** Opening Provided records block **

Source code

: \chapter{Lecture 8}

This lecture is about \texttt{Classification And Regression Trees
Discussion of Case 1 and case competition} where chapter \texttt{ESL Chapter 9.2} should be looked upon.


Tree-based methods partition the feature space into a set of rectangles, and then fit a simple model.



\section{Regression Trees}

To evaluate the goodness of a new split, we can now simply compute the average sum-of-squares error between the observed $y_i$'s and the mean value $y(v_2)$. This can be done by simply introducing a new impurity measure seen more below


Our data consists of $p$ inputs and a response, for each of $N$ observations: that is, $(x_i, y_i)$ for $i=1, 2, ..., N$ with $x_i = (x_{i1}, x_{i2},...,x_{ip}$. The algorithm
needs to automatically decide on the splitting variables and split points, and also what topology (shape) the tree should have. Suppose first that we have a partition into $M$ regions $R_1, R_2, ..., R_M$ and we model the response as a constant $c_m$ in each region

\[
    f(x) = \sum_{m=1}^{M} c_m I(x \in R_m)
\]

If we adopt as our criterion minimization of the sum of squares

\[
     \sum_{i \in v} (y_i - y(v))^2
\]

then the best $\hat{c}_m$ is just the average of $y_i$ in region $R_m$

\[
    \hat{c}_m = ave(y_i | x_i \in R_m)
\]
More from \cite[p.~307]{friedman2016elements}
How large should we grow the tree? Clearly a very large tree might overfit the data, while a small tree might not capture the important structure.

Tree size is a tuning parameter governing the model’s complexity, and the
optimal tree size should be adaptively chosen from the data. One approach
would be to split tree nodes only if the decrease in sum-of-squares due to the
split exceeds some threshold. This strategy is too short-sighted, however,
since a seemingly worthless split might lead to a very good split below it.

** Closing Provided records block **

**Work instruction**. Down to the last line, retype the entries above exactly.

**Response**.
Source code

: \chapter{Lecture 8}

This lecture is about \texttt{Classification And Regression Trees
Discussion of Case 1 and case competition} where chapter \texttt{ESL Chapter 9.2} should be looked upon.


Tree-based methods partition the feature space into a set of rectangles, and then fit a simple model.



\section{Regression Trees}

To evaluate the goodness of a new split, we can now simply compute the average sum-of-squares error between the observed $y_i$'s and the mean value $y(v_2)$. This can be done by simply introducing a new impurity measure seen more below


Our data consists of $p$ inputs and a response, for each of $N$ observations: that is, $(x_i, y_i)$ for $i=1, 2, ..., N$ with $x_i = (x_{i1}, x_{i2},...,x_{ip}$. The algorithm
needs to automatically decide on the splitting variables and split points, and also what topology (shape) the tree should have. Suppose first that we have a partition into $M$ regions $R_1, R_2, ..., R_M$ and we model the response as a constant $c_m$ in each region

\[
    f(x) = \sum_{m=1}^{M} c_m I(x \in R_m)
\]

If we adopt as our criterion minimization of the sum of squares

\[
     \sum_{i \in v} (y_i - y(v))^2
\]

then the best $\hat{c}_m$ is just the average of $y_i$ in region $R_m$

\[
    \hat{c}_m = ave(y_i | x_i \in R_m)
\]
More from \cite[p.~307]{friedman2016elements}
How large should we grow the tree? Clearly a very large tree might overfit the data, while a small tree might not capture the important structure.

Tree size is a tuning parameter governing the model’s complexity, and the
optimal tree size should be adaptively chosen from the data. One approach
would be to split tree nodes only if the decrease in sum-of-squares due to the
split exceeds some threshold. This strategy is too short-sighted, however,
since a seemingly worthless split might lead to a very good split below it.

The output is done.